There are many ways to describe the state of the world we’re living in: The Information Age, The Brainrot Era, The Slop Society. But the one that feels most resonant is The Casino Economy.

We’re no longer just betting on stocks, or on Arsenal to win the league, or even on whether Trump will start a war – we’re gambling with who we are. It sounds a bit dramatic. But influencers – or, more broadly, influential people – are adjusting their opinions and personalities to ensure they’re reaching the biggest audience. Performing conviction, but having none of it.

Source: Teddy T.M. Brown's Substack

Teddy T.M. Brown calls this “vibes gambling”. In a recent Substack essay, he explains:

“The casino economy is turning cynical people into cultural day traders, constantly repositioning based on which way the sentiment is moving, [they] have learned that in an economy where traditional pathways to stability have collapsed, the only rational response is to treat everything as a bet that they can get on the end of.”

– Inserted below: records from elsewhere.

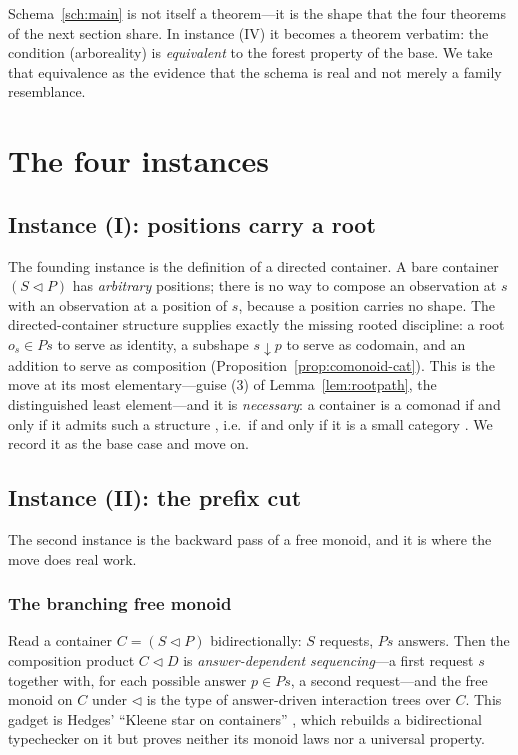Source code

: \documentclass[11pt,reqno]{amsart}
\theoremstyle{plain}
\theoremstyle{definition}
\begin{document}
Schema~\ref{sch:main} is not itself a theorem---it is the shape that the four theorems of the next
section share. In instance (IV) it becomes a theorem verbatim: the condition (arboreality) is
\emph{equivalent} to the forest property of the base. We take that equivalence as the evidence that the
schema is real and not merely a family resemblance.

\section{The four instances}\label{sec:instances}

\subsection{Instance (I): positions carry a root}\label{sec:root}
The founding instance is the definition of a directed container. A bare container $(S \triangleleft P)$
has \emph{arbitrary} positions; there is no way to compose an observation at $s$ with an observation at a
position of $s$, because a position carries no shape. The directed-container structure supplies exactly
the missing rooted discipline: a root $o_s \in P s$ to serve as identity, a subshape $s \downarrow p$ to
serve as codomain, and an addition to serve as composition (Proposition~\ref{prop:comonoid-cat}). This is
the move at its most elementary---guise (3) of Lemma~\ref{lem:rootpath}, the distinguished least
element---and it is \emph{necessary}: a container is a comonad if and only if it admits such a structure
\cite{AhmanChapmanUustalu2014}, i.e.\ if and only if it is a small category \cite{AhmanUustalu2016}. We
record it as the base case and move on.

\subsection{Instance (II): the prefix cut}\label{sec:prefix}
The second instance is the backward pass of a free monoid, and it is where the move does real work.

\subsubsection{The branching free monoid}
Read a container $C = (S \triangleleft P)$ bidirectionally: $S$ requests, $P s$ answers. Then the
composition product $C \triangleleft D$ is \emph{answer-dependent sequencing}---a first request $s$
together with, for each possible answer $p \in P s$, a second request---and the free monoid on $C$ under
$\triangleleft$ is the type of answer-driven interaction trees over $C$. This gadget is Hedges'
``Kleene star on containers'' \cite{Hedges2025}, which rebuilds a bidirectional typechecker on it but
proves neither its monoid laws nor a universal property.
\end{document}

Brown points to the Nelk Boys, YouTube comedians known for pulling pranks, interviewing Benjamin Netanyahu, or Tucker Carlson openly criticising the Trump administration after vocally working to get the orange guy elected. “[Carlson] is not going through some sort of political awakening,” Brown writes, “but rather looking out across the country and seeing which ways his audience is leaning.”

Nelk Boys

It’s a level of performance above what we’re used to seeing on social media. And it’s the same tactic used by many of the influencers Louis Theroux interviews in his Welcome To The Manosphere documentary. One of them, Harrison Sullivan, aka HStikkytokky, tells Theroux: “I’m doing it for money... if I’d just done good things, I would never have really blown up on social media in the first place.”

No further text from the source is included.